GIVEN ENTRIES

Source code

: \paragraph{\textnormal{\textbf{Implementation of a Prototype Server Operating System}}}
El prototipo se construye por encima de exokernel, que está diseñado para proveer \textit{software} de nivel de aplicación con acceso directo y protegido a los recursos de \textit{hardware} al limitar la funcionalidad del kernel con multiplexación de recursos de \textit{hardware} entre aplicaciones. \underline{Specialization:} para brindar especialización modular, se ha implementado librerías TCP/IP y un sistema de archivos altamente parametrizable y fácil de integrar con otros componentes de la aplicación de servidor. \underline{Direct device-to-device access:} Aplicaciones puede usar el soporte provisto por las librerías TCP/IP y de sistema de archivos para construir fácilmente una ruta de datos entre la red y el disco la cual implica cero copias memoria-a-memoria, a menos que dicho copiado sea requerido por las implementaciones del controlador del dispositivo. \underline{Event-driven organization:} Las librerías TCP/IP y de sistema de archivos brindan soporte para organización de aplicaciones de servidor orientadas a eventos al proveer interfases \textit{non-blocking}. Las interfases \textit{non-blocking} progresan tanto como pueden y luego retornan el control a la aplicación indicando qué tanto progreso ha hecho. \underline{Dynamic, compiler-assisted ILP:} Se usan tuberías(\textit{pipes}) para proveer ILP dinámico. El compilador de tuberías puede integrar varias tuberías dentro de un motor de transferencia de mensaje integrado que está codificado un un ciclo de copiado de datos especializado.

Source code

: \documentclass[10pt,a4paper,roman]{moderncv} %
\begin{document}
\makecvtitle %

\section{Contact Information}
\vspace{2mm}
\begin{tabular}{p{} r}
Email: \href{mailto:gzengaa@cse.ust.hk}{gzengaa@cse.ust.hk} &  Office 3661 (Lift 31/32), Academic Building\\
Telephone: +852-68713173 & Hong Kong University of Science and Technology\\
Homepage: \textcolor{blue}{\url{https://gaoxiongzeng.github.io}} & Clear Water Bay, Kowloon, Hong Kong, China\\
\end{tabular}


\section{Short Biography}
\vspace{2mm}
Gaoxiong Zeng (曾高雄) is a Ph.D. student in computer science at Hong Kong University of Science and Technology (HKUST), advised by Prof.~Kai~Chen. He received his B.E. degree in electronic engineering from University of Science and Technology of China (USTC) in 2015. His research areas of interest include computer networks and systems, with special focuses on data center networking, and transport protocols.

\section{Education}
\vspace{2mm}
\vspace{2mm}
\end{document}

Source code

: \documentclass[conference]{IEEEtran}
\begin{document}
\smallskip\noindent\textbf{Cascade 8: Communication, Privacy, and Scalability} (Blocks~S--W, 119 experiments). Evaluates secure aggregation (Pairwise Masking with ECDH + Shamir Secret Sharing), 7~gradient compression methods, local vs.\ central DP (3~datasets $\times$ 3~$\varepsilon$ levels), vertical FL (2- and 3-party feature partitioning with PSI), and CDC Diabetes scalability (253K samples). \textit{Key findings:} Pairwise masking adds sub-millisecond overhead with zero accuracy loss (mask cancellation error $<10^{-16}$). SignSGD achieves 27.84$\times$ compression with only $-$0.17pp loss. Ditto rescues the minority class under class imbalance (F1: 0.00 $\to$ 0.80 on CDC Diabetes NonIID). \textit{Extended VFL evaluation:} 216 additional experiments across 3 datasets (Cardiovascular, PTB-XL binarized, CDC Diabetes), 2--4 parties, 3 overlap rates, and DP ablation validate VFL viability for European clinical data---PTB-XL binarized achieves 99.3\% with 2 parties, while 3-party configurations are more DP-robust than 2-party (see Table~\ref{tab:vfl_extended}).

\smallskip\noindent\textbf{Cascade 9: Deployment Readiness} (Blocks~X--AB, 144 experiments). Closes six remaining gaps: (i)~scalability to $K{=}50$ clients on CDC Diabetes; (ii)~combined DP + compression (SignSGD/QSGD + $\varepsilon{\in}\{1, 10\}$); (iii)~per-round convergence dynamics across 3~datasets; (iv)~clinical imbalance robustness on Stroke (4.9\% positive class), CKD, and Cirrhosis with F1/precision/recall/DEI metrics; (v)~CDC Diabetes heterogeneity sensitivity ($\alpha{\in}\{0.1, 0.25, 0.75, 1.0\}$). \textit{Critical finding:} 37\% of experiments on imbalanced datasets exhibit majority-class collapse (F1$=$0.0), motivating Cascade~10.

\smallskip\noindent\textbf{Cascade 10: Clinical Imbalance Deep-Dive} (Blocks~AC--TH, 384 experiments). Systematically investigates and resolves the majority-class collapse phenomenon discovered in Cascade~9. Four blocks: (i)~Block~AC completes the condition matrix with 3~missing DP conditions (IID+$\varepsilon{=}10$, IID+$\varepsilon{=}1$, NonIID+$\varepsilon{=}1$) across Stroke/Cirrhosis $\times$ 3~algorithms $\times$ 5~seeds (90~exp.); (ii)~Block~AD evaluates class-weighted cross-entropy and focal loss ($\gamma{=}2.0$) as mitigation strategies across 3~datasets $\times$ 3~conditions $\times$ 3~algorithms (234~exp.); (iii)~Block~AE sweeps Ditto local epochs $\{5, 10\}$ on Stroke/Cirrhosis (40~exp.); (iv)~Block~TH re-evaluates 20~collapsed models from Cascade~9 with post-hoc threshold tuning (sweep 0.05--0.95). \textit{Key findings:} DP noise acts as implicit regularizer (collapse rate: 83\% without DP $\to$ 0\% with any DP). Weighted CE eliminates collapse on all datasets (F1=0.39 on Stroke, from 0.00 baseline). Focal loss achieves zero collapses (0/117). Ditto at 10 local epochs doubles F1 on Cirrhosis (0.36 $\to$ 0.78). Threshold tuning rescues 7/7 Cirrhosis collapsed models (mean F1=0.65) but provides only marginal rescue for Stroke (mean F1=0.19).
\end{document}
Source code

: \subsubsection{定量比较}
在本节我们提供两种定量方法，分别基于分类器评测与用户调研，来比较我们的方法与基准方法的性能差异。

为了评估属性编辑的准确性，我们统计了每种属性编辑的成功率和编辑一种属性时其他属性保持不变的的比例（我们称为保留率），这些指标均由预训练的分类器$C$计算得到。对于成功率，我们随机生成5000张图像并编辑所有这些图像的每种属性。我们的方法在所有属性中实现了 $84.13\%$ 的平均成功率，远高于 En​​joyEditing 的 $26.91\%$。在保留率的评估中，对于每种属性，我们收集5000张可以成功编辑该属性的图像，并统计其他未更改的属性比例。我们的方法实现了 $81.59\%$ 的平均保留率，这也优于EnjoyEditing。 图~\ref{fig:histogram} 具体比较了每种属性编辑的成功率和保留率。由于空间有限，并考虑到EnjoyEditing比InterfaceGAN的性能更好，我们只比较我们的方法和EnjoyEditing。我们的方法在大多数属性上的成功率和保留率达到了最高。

PROBLEM TO SOLVE
Your answer must contain every line of the records, exactly.

RESPONSE
Source code

: \paragraph{\textnormal{\textbf{Implementation of a Prototype Server Operating System}}}
El prototipo se construye por encima de exokernel, que está diseñado para proveer \textit{software} de nivel de aplicación con acceso directo y protegido a los recursos de \textit{hardware} al limitar la funcionalidad del kernel con multiplexación de recursos de \textit{hardware} entre aplicaciones. \underline{Specialization:} para brindar especialización modular, se ha implementado librerías TCP/IP y un sistema de archivos altamente parametrizable y fácil de integrar con otros componentes de la aplicación de servidor. \underline{Direct device-to-device access:} Aplicaciones puede usar el soporte provisto por las librerías TCP/IP y de sistema de archivos para construir fácilmente una ruta de datos entre la red y el disco la cual implica cero copias memoria-a-memoria, a menos que dicho copiado sea requerido por las implementaciones del controlador del dispositivo. \underline{Event-driven organization:} Las librerías TCP/IP y de sistema de archivos brindan soporte para organización de aplicaciones de servidor orientadas a eventos al proveer interfases \textit{non-blocking}. Las interfases \textit{non-blocking} progresan tanto como pueden y luego retornan el control a la aplicación indicando qué tanto progreso ha hecho. \underline{Dynamic, compiler-assisted ILP:} Se usan tuberías(\textit{pipes}) para proveer ILP dinámico. El compilador de tuberías puede integrar varias tuberías dentro de un motor de transferencia de mensaje integrado que está codificado un un ciclo de copiado de datos especializado.

Source code

: \documentclass[10pt,a4paper,roman]{moderncv} %
\begin{document}
\makecvtitle %

\section{Contact Information}
\vspace{2mm}
\begin{tabular}{p{} r}
Email: \href{mailto:gzengaa@cse.ust.hk}{gzengaa@cse.ust.hk} &  Office 3661 (Lift 31/32), Academic Building\\
Telephone: +852-68713173 & Hong Kong University of Science and Technology\\
Homepage: \textcolor{blue}{\url{https://gaoxiongzeng.github.io}} & Clear Water Bay, Kowloon, Hong Kong, China\\
\end{tabular}


\section{Short Biography}
\vspace{2mm}
Gaoxiong Zeng (曾高雄) is a Ph.D. student in computer science at Hong Kong University of Science and Technology (HKUST), advised by Prof.~Kai~Chen. He received his B.E. degree in electronic engineering from University of Science and Technology of China (USTC) in 2015. His research areas of interest include computer networks and systems, with special focuses on data center networking, and transport protocols.

\section{Education}
\vspace{2mm}
\vspace{2mm}
\end{document}

Source code

: \documentclass[conference]{IEEEtran}
\begin{document}
\smallskip\noindent\textbf{Cascade 8: Communication, Privacy, and Scalability} (Blocks~S--W, 119 experiments). Evaluates secure aggregation (Pairwise Masking with ECDH + Shamir Secret Sharing), 7~gradient compression methods, local vs.\ central DP (3~datasets $\times$ 3~$\varepsilon$ levels), vertical FL (2- and 3-party feature partitioning with PSI), and CDC Diabetes scalability (253K samples). \textit{Key findings:} Pairwise masking adds sub-millisecond overhead with zero accuracy loss (mask cancellation error $<10^{-16}$). SignSGD achieves 27.84$\times$ compression with only $-$0.17pp loss. Ditto rescues the minority class under class imbalance (F1: 0.00 $\to$ 0.80 on CDC Diabetes NonIID). \textit{Extended VFL evaluation:} 216 additional experiments across 3 datasets (Cardiovascular, PTB-XL binarized, CDC Diabetes), 2--4 parties, 3 overlap rates, and DP ablation validate VFL viability for European clinical data---PTB-XL binarized achieves 99.3\% with 2 parties, while 3-party configurations are more DP-robust than 2-party (see Table~\ref{tab:vfl_extended}).

\smallskip\noindent\textbf{Cascade 9: Deployment Readiness} (Blocks~X--AB, 144 experiments). Closes six remaining gaps: (i)~scalability to $K{=}50$ clients on CDC Diabetes; (ii)~combined DP + compression (SignSGD/QSGD + $\varepsilon{\in}\{1, 10\}$); (iii)~per-round convergence dynamics across 3~datasets; (iv)~clinical imbalance robustness on Stroke (4.9\% positive class), CKD, and Cirrhosis with F1/precision/recall/DEI metrics; (v)~CDC Diabetes heterogeneity sensitivity ($\alpha{\in}\{0.1, 0.25, 0.75, 1.0\}$). \textit{Critical finding:} 37\% of experiments on imbalanced datasets exhibit majority-class collapse (F1$=$0.0), motivating Cascade~10.

\smallskip\noindent\textbf{Cascade 10: Clinical Imbalance Deep-Dive} (Blocks~AC--TH, 384 experiments). Systematically investigates and resolves the majority-class collapse phenomenon discovered in Cascade~9. Four blocks: (i)~Block~AC completes the condition matrix with 3~missing DP conditions (IID+$\varepsilon{=}10$, IID+$\varepsilon{=}1$, NonIID+$\varepsilon{=}1$) across Stroke/Cirrhosis $\times$ 3~algorithms $\times$ 5~seeds (90~exp.); (ii)~Block~AD evaluates class-weighted cross-entropy and focal loss ($\gamma{=}2.0$) as mitigation strategies across 3~datasets $\times$ 3~conditions $\times$ 3~algorithms (234~exp.); (iii)~Block~AE sweeps Ditto local epochs $\{5, 10\}$ on Stroke/Cirrhosis (40~exp.); (iv)~Block~TH re-evaluates 20~collapsed models from Cascade~9 with post-hoc threshold tuning (sweep 0.05--0.95). \textit{Key findings:} DP noise acts as implicit regularizer (collapse rate: 83\% without DP $\to$ 0\% with any DP). Weighted CE eliminates collapse on all datasets (F1=0.39 on Stroke, from 0.00 baseline). Focal loss achieves zero collapses (0/117). Ditto at 10 local epochs doubles F1 on Cirrhosis (0.36 $\to$ 0.78). Threshold tuning rescues 7/7 Cirrhosis collapsed models (mean F1=0.65) but provides only marginal rescue for Stroke (mean F1=0.19).
\end{document}
Source code

: \subsubsection{定量比较}
在本节我们提供两种定量方法，分别基于分类器评测与用户调研，来比较我们的方法与基准方法的性能差异。

为了评估属性编辑的准确性，我们统计了每种属性编辑的成功率和编辑一种属性时其他属性保持不变的的比例（我们称为保留率），这些指标均由预训练的分类器$C$计算得到。对于成功率，我们随机生成5000张图像并编辑所有这些图像的每种属性。我们的方法在所有属性中实现了 $84.13\%$ 的平均成功率，远高于 En​​joyEditing 的 $26.91\%$。在保留率的评估中，对于每种属性，我们收集5000张可以成功编辑该属性的图像，并统计其他未更改的属性比例。我们的方法实现了 $81.59\%$ 的平均保留率，这也优于EnjoyEditing。 图~\ref{fig:histogram} 具体比较了每种属性编辑的成功率和保留率。由于空间有限，并考虑到EnjoyEditing比InterfaceGAN的性能更好，我们只比较我们的方法和EnjoyEditing。我们的方法在大多数属性上的成功率和保留率达到了最高。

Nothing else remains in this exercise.